Overall, there is still limited information regarding the culture of IVD cell subpopulations for tissue engineering purposes. Already in 2008, Kandel et al. discussed the complexities of applying tissue engineering approaches to treat IVD degeneration, highlighting issues as the importance of mimicking the IVD unique environment. 18 In the same year, Chou et al. investigated how cells from different IVD tissues (AF inner and outer, NP) respond to 3D culture, suggesting that a single-cell type might suffice for regenerative therapies. 154 However, due to the diversity of IVD cells that has been described in the last decade, this is currently unlikely. With the advances in the bioengineering field, also related with the increasing complexity of in vitro models, it is expected that the field of IVD tissue engineering will evolve.
Conclusions
Based on the current knowledge on the heterogeneity of IVD cellular content, it is urgent to address in more detail the functional role of each IVD cell subset. A detailed analysis of the different IVD subpopulations in the context of: (i) disease initiation and progression; (ii) crosstalk with other cells in a pathological context (e.g., immune system, nervous system, vascular system) and consequent impact on pain; and (iii) response to novel advanced therapies for IVD regeneration, would certainly enrich the IVD field and contribute to refine the models and therapies under development.

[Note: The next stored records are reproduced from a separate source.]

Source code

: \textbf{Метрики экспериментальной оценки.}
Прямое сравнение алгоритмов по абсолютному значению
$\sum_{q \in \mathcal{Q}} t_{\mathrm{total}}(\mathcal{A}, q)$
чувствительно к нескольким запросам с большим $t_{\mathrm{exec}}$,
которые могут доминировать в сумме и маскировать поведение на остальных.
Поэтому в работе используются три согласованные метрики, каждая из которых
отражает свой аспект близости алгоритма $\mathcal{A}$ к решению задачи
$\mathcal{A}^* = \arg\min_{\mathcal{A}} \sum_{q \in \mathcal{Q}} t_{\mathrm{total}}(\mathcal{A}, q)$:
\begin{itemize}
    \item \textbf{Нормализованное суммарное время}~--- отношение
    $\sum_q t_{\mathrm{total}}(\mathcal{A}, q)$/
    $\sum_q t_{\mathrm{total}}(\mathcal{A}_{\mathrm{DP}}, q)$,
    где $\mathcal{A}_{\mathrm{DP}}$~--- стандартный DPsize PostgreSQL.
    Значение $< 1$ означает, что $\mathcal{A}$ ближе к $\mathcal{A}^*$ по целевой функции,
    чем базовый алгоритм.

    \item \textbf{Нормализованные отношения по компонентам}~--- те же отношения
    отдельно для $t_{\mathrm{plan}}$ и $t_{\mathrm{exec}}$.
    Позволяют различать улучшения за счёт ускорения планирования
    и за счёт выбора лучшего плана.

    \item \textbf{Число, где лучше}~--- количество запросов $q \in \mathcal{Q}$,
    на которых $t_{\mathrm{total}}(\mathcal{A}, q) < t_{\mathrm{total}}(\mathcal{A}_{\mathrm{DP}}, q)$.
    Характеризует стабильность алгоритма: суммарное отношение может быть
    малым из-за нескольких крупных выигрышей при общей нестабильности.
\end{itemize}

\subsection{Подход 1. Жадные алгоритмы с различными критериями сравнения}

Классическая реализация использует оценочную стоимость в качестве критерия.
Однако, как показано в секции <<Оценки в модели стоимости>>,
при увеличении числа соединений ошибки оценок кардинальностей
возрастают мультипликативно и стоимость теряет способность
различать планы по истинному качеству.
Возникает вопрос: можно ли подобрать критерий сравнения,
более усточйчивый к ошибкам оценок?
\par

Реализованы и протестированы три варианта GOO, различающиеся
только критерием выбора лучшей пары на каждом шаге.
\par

Moreover, it is necessary to overcome the technical challenges faced when studying IVD cells (i.e., lack of human IVD tissue, quality/specificity of antibodies used for different species, standardization of isolation and culture protocols to maintain specific IVD cell subsets). Only overcoming these specification challenges, harmonizing the approaches in the different labs, we will enhance the knowledge on the mechanisms of disc degenerative disorders and provide a strong basis for designing targeted therapies specific for different IVD cell subtypes.
Authors’ Contributions
J.R.F. and R.M.G. conceived the idea. J.R.F. collected most of the information and drafted the article. M.L.M., S.P., C.L.P., A.L.C., and M.F. collected specific information and drafted specific sections. J.C. critically revised and reorganized the article. R.M.G. supervised the work and acquired funding. All the authors critically revised the work.
Footnotes
Funding Information
This work has been performed with funding support from Alexander von Humboldt Foundation in the framework of the Research Group Linkage Program through the project “IVDD-RESIDE: InterVertebral Disc Degeneration resolution through RESIDEnt immune cells targeting by Extracellular Vesicles from Mesenchymal Stem/Stromal Cells.” The authors also acknowledge the Portuguese Foundation for Science and Technology (FCT) (UIDB/04293/2020). A.L.C. is also thankful to IBEROSmais Project (Instituto de Biofabricación en Red para el Envejecimiento Saludable; Ref: 0072_IBEROS_MAIS_1_E).
Disclosure Statement
R.M.G., J.C., and M.F. are co-founders of FETALDISC Lda, an i3S spin-off company. But the authors declare no competing financial interests and that they did not received money to perform this work.